Iran’s expansionist ambitions are reflected in its actions in Lebanon, Iraq, Syria and Yemen. Thus, Israel and the Arab countries with a Sunni majority are approaching the challenge launched by Tehran, in a scenario marked by the “pivot for Asia”, a concept which has guided American diplomacy since the Barack Obama era.

The Middle East, at the end of the Cold War, obtained the status of the main axis of Washington’s foreign policy, due to its oil relevance and the fight against terrorism. However, China, with its meteoric economic rise, has become the White House’s diplomatic priority, as Beijing has become the first country, since the disintegration of the USSR, to be able to challenge US global hegemony.

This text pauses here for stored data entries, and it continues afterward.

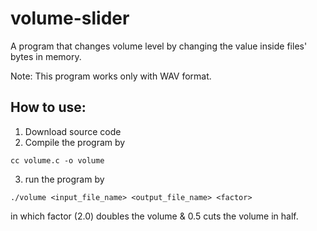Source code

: # volume-slider
A program that changes volume level by changing the value inside files' bytes in memory.

Note: This program works only with WAV format.

## How to use:
 1. Download source code
 2. Compile the program by
   ```
   cc volume.c -o volume
   ```
 3. run the program by 
   ```
   ./volume <input_file_name> <output_file_name> <factor>
   ```
 in which factor (2.0) doubles the volume & 0.5 cuts the volume in half.
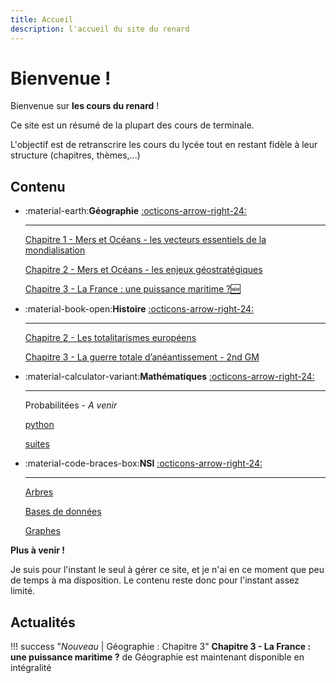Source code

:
 ```yaml
---
title: Accueil 
description: l'accueil du site du renard
---
```

# Bienvenue !

Bienvenue sur **les cours du renard** ! 

Ce site est un résumé de la plupart des cours de terminale.

L'objectif est de retranscrire les cours du lycée tout en restant fidèle à leur structure (chapitres, thèmes,...)

## Contenu

<div class="grid cards" markdown>

-  :material-earth:__Géographie__ [:octicons-arrow-right-24:](Geographie/index.md)

    ---

    [Chapitre 1 - Mers et Océans - les vecteurs essentiels de la mondialisation](Geographie/1-Mers-et-Oceans.md)
    
    [Chapitre 2 - Mers et Océans - les enjeux géostratégiques](Geographie/2-Mers-et-Oceans.md)
    
    [Chapitre 3 - La France : une puissance maritime ?:new:](Geographie/3-FR-puissance-maritime.md)

-  :material-book-open:__Histoire__ [:octicons-arrow-right-24:](Histoire/index.md)

    ---

    [Chapitre 2 - Les totalitarismes européens](Histoire/2-totalitarismes_europeens.md)
    
    [Chapitre 3 - La guerre totale d’anéantissement - 2nd GM](Histoire/3-2nd_GM.md)

-  :material-calculator-variant:__Mathématiques__ [:octicons-arrow-right-24:](Mathematiques/index.md)

    ---

    Probabilitées - _A venir_
    
    [python](Mathematiques/python.md)
    
    [suites](Mathematiques/suites.md)

-  :material-code-braces-box:__NSI__ [:octicons-arrow-right-24:](NSI/index.md)

    ---

    [Arbres](NSI/Arbres.md)
    
    [Bases de données](NSI/Bases_de_donnees.md)
    
    [Graphes](NSI/Graphes.md)

</div>

**Plus à venir !**

Je suis pour l'instant le seul à gérer ce site, et je n'ai en ce moment que peu de temps à ma disposition. Le contenu reste donc pour l'instant assez limité.

## Actualités

!!! success "*Nouveau* | Géographie : Chapitre 3"
    **Chapitre 3 - La France : une puissance maritime ?** de Géographie est maintenant disponible en intégralité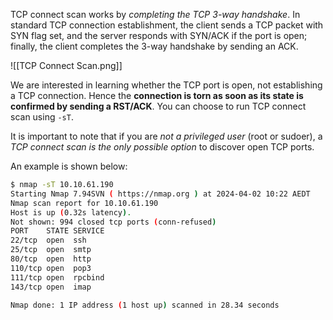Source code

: 
TCP connect scan works by *completing the TCP 3-way handshake*. In standard TCP connection establishment, the client sends a TCP packet with SYN flag set, and the server responds with SYN/ACK if the port is open; finally, the client completes the 3-way handshake by sending an ACK.

![[TCP Connect Scan.png]]

We are interested in learning whether the TCP port is open, not establishing a TCP connection. Hence the **connection is torn as soon as its state is confirmed by sending a RST/ACK**. You can choose to run TCP connect scan using `-sT`.

It is important to note that if you are *not a privileged user* (root or sudoer), a *TCP connect scan is the only possible option* to discover open TCP ports.

An example is shown below:
```bash
$ nmap -sT 10.10.61.190
Starting Nmap 7.94SVN ( https://nmap.org ) at 2024-04-02 10:22 AEDT
Nmap scan report for 10.10.61.190
Host is up (0.32s latency).
Not shown: 994 closed tcp ports (conn-refused)
PORT    STATE SERVICE
22/tcp  open  ssh
25/tcp  open  smtp
80/tcp  open  http
110/tcp open  pop3
111/tcp open  rpcbind
143/tcp open  imap

Nmap done: 1 IP address (1 host up) scanned in 28.34 seconds
```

The “pivot to Asia” is the American movement to reduce the presence in the Middle East, without abandoning it, and to move political and military resources to the periphery of China, with the aim of containing Beijing.

Such a strategy also entered into the logic of the Abrahamic accords. Opponents of Iran have realized the need to come together, given the weakening US ally presence in the Middle East.

And the clumsy exit of the United States from Afghanistan, a country in the Middle Eastern neighborhood, reinforces the idea of ​​Israel and the Arab countries, of the need to expand cooperation, even in the field of security, to face up to an opponent. called Iran.